Bevan hot as New Zealand drops

For all of the changes made over recent times at the margins of the one-day game, certain factors do not dim in importance

John Polack
For all of the changes made over recent times at the margins of the one-day game, certain factors do not dim in importance. One is the significance of dropped catches; another is the batting of Michael Bevan.
And rarely has either been more significantly showcased than in Australia's extraordinary come-from-behind two wicket win with three balls to spare over New Zealand in the teams' VB Series clash in Melbourne tonight.
By all rights, New Zealand should have secured its first appearance in a one-day international finals series on Australian soil for 11 years.
It had Australia in desperate peril at 6/82 as it pursued an extremely distant 8/245. And, with a pace trio of Shane Bond (4/38), Dion Nash (2/50) and Andre Adams (2/52) in red-hot form, the sealing of its place in this season's VB Series deciders with a fourth straight victory over the home country seemed a formality.
But the indomitable batting of Bevan (102*) - and brilliant support from Shane Warne (29), Brett Lee (27) and Andy Bichel (13*) - conjured a remarkable reversal. Not even the rehabilitation of that old limited-overs criminal - the bouncer - seems to have compromised the talents of the man often dubbed the world's greatest one-day batsman. For this was an astonishing innings, even by his own inimitable standards.
Albeit that lapses in the field were no less important to Australia's win. Bevan should have been caught with his score at 79 as he drove to twelfth man Brendon McCullum at cover, and a looping edge off the bat of Lee - on 2 - that travelled to Daniel Vettori at third man should also have been intercepted.
But they went down and, in an outcome that throws positions in the finals of this three-cornered series wide open again, so did a demoralised New Zealand. The result left the Kiwis clinging to a narrow four-point lead at the top of the competition points table over both Australia and South Africa and ensures that each of the three sides still has genuine claims on a berth in the finals.

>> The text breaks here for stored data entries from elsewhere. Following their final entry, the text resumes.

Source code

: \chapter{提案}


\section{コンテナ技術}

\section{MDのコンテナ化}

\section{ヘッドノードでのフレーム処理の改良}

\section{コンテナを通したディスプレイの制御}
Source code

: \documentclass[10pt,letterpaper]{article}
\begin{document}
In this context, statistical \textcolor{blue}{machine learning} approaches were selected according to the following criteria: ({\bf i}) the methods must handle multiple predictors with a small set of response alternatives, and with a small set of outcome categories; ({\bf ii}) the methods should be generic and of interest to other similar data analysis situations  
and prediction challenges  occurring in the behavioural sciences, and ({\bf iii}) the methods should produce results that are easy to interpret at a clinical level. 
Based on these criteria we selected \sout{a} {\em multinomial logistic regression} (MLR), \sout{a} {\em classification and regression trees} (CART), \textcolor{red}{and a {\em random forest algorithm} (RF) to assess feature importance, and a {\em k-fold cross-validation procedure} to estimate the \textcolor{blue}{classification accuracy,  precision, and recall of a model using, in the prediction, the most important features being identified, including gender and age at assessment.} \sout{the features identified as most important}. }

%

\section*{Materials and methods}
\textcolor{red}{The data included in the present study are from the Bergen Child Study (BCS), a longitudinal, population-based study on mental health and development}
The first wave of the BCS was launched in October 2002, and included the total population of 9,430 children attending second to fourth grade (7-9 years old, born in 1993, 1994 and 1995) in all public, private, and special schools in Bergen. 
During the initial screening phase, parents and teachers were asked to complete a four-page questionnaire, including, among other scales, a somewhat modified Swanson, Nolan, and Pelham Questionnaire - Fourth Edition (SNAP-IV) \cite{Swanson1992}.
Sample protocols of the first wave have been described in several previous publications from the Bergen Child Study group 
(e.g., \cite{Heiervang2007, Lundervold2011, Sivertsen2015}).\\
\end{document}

The story of the match might have been the story of all of the preceding trans-Tasman rivals' battles in the series.
The New Zealanders batted first and, despite failing to mount a sizeable opening partnership, scrambled their way to an impressive total. Australia, having already portrayed chinks in its armour with the ball and in the field, was then harried into consistent error with the bat.
The home team's upper order was again suffering maladies for which there seems no antidote. As Adam Gilchrist (18) half-drove and half-cut, he chopped the ball into his stumps off an underedge; Ricky Ponting (8) snicked to second slip as he played off the deadly combination of the back foot and an outside edge; Mark Waugh (21) hooked off a top edge to deep backward square leg; and Damien Martyn (6) drove straight to cover point.
At 4/53, matters were grim. Humiliation was then courted as Steve Waugh (7) fished at a ball leaving him and Ian Harvey (12) cut, and top edged, with economical movement of his feet.
With chances to attain a finals berth of their own rapidly passing them by, and with a number of their players' rights to a place in the side being ever more seriously questioned, it was an inauspicious time for the Australians to engage in another portrayal of vulnerability.
Yet, with Bevan at the helm, the Australians instead became a model of invincibility.
He lifted the tempo in a flash, spotting and seizing upon gaps in the field and hitting the ball into them with the precision of a surgeon and the accuracy of a laser beam. Where New Zealand suddenly dallied, Bevan suddenly hurried. Though his manipulation of the strike was outstanding, his confidence in his partners and his urgent running between the wickets were also lessons in one-day skill.
With Warne, he added 61 runs in a stubborn partnership for the seventh wicket. Another 81 flowed in an association with Lee for the seventh, and he and Bichel then garnered an unbroken 24 for the ninth. In the process, he also led an acceleration that saw runs plundered at a rate of better than eight an over during the concluding 11 overs of the contest.
About the only thing he didn't do was hit the winning runs - that task falling to Bichel as he smashed two of the match's closing three deliveries powerfully through point.
New Zealand had earlier been as slow to start as it was to finish, slumping quickly to 2/19 after it had won the toss and gained the chance to bat first on a true pitch.
But it swiftly engineered a recovery that put the opposition's top order to shame, relying on controlled batting from Chris Cairns (55), Stephen Fleming (50), Chris Harris (41) and Craig McMillan (34) to ascend to its total.
It was only much later in the match that the quality of the revival was trumped.